Hello,
I have been testing Hail on an AWS Spark cluster and using a S3 bucket to store MatrixTables. I uploaded a test dataset from a local machine into the S3 and I can read it fine with read_matrix_table. With this test dataset, I run sample_qc, run a PCA and remove related samples etc.
If I keep the modified MatrixTable in memory, and try to train the gnomad module’s variant recalibration random forest model, it run with no problems. However, If I write the modified MatrixTable into the S3 and try read_matrix_table it the random forest model training does not work, giving me an AssertionError. Moreover, if I try to show() entries records (GT for example) it gives me the same error.
Any help is appreciated. Thanks!
assertionerror.txt (35.4 KB)
The error suggests this is a bug in Hail. We recently changed some defaults so that we’d run a faster, but less battle-tested codepath, and it’s possible that doing so exposed this.
As a way to check that, can you try putting:
hl._set_flags(no_whole_stage_codegen='1')
at the top of your script? If that resolves your issue, it narrows things down for us a bit w.r.t. determining the source of the problem.

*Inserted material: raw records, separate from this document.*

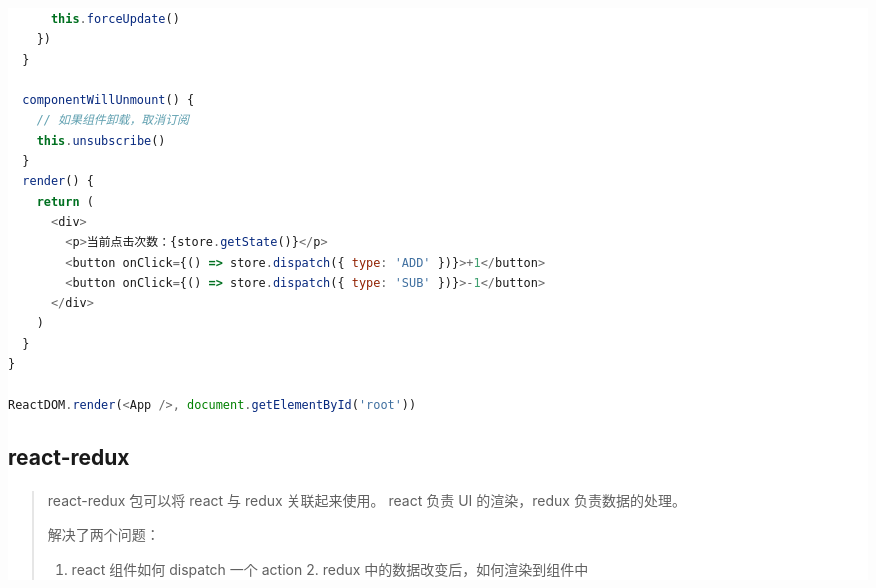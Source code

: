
 ```js
      this.forceUpdate()
    })
  }

  componentWillUnmount() {
    // 如果组件卸载，取消订阅
    this.unsubscribe()
  }
  render() {
    return (
      <div>
        <p>当前点击次数：{store.getState()}</p>
        <button onClick={() => store.dispatch({ type: 'ADD' })}>+1</button>
        <button onClick={() => store.dispatch({ type: 'SUB' })}>-1</button>
      </div>
    )
  }
}

ReactDOM.render(<App />, document.getElementById('root'))
```

## react-redux

> react-redux 包可以将 react 与 redux 关联起来使用。 react 负责 UI 的渲染，redux 负责数据的处理。
>
> 解决了两个问题：
>
> 1. react 组件如何 dispatch 一个 action 2. redux 中的数据改变后，如何渲染到组件中
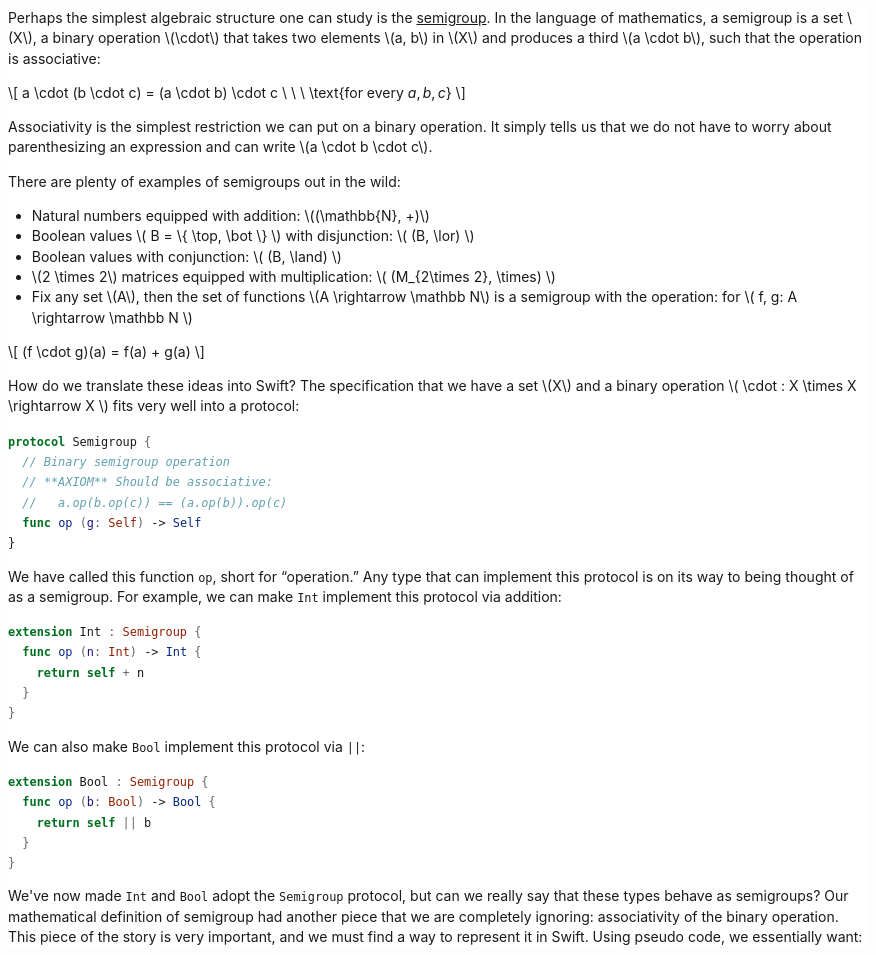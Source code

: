 Perhaps the simplest algebraic structure one can study is the [semigroup](http://en.wikipedia.org/wiki/Semigroup). In the language of mathematics, a semigroup is a set \\(X\\), a binary operation \\(\cdot\\) that takes two elements \\(a, b\\) in \\(X\\) and produces a third \\(a \cdot b\\), such that the operation is associative:

\\[
  a \cdot (b \cdot c) = (a \cdot b) \cdot c \ \ \ \text{for every $a,b,c$}
\\]

Associativity is the simplest restriction we can put on a binary operation. It simply tells us that we do not have to worry about parenthesizing an expression and can write \\(a \cdot b \cdot c\\).

There are plenty of examples of semigroups out in the wild:

* Natural numbers equipped with addition: \\((\mathbb{N}, +)\\)
* Boolean values \\( B = \\{ \top, \bot \\} \\) with disjunction: \\( (B, \lor) \\)
* Boolean values with conjunction: \\( (B, \land) \\)
* \\(2 \times 2\\) matrices equipped with multiplication: \\( (M_{2\times 2}, \times) \\)
* Fix any set \\(A\\), then the set of functions \\(A \rightarrow \mathbb N\\) is a semigroup with the operation: for \\( f, g: A \rightarrow \mathbb N \\)

\\[ (f \cdot g)(a) = f(a) + g(a) \\]

How do we translate these ideas into Swift? The specification that we have a set \\(X\\) and a binary operation \\( \cdot : X \times X \rightarrow X \\) fits very well into a protocol:

```swift
protocol Semigroup {
  // Binary semigroup operation
  // **AXIOM** Should be associative:
  //   a.op(b.op(c)) == (a.op(b)).op(c)
  func op (g: Self) -> Self
}
```

We have called this function `op`, short for “operation.” Any type that can implement this protocol is on its way to being thought of as a semigroup. For example, we can make `Int` implement this protocol via addition:

```swift
extension Int : Semigroup {
  func op (n: Int) -> Int {
    return self + n
  }
}
```

We can also make `Bool` implement this protocol via `||`:

```swift
extension Bool : Semigroup {
  func op (b: Bool) -> Bool {
    return self || b
  }
}
```

We've now made `Int` and `Bool` adopt the `Semigroup` protocol, but can we really say that these types behave as semigroups? Our mathematical definition of semigroup had another piece that we are completely ignoring: associativity of the binary operation. This piece of the story is very important, and we must find a way to represent it in Swift. Using pseudo code, we essentially want:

Tried the flag, but it runs into an another error:
import hail as hl
hl._set_flags(no_whole_stage_codegen=‘1’)
error_flag.txt (7.0 KB)
What does your script start with? Do you call hl.init
explicitly?
Yes, this is what the script preamble at the moment:
import hail as hl
from bokeh.embed import file_html
from bokeh.resources import CDN
from gnomad.utils.filtering import filter_to_autosomes
from gnomad.utils.annotations import add_variant_type
from gnomad.utils.annotations import bi_allelic_site_inbreeding_expr
from gnomad.variant_qc.random_forest import apply_rf_model, median_impute_features
from gnomad.variant_qc.pipeline import train_rf_model
DEFAULT_REF = "GRCh38"
hl.init(
sc,
idempotent=True,
quiet=True,
skip_logging_configuration=True,
default_reference=DEFAULT_REF
)
try setting the flag after your call to init
, I think.
Nice! The flag seems to have solved the read problems, but I got another error during the random forest model. I don’t know if you can help me since it seems to be happening during the execution of a gnomad’s function apply_rf_model(), but any input is appreciated. I will mark as solution. If you think I should open a new thread please tell me.
Thanks!
TaskCompletionListenerException.txt (20.1 KB)
# %% Training the model
rf_trained_ht, rf_model = train_rf_model(
rf_ht,
rf_features=features,
tp_expr=rf_ht.tp,
fp_expr=rf_ht.fp,
test_expr=hl.literal(test_intervals).any(
lambda interval: interval.contains(rf_ht.locus)
),
)
# %% Joining results
ht = rf_ht.join(rf_trained_ht, how="left")
--> Failing here <--
rf_results = apply_rf_model(
ht=ht,
rf_model=rf_model,
features=hl.eval(rf_trained_ht.features),
label="rf_label",
prediction_col_name="rf_prediction",
)
I think moving that question to a new thread would be for the best, yeah.
Separately, I’d still like to fix the problem you were running into initially. Setting a flag is a temporary fix that will eventually go away, real problem still needs to be fixed. Could you share the script you were running? You mentioned a “test dataset”, is that a public one? If I could reproduce your error things would be easier.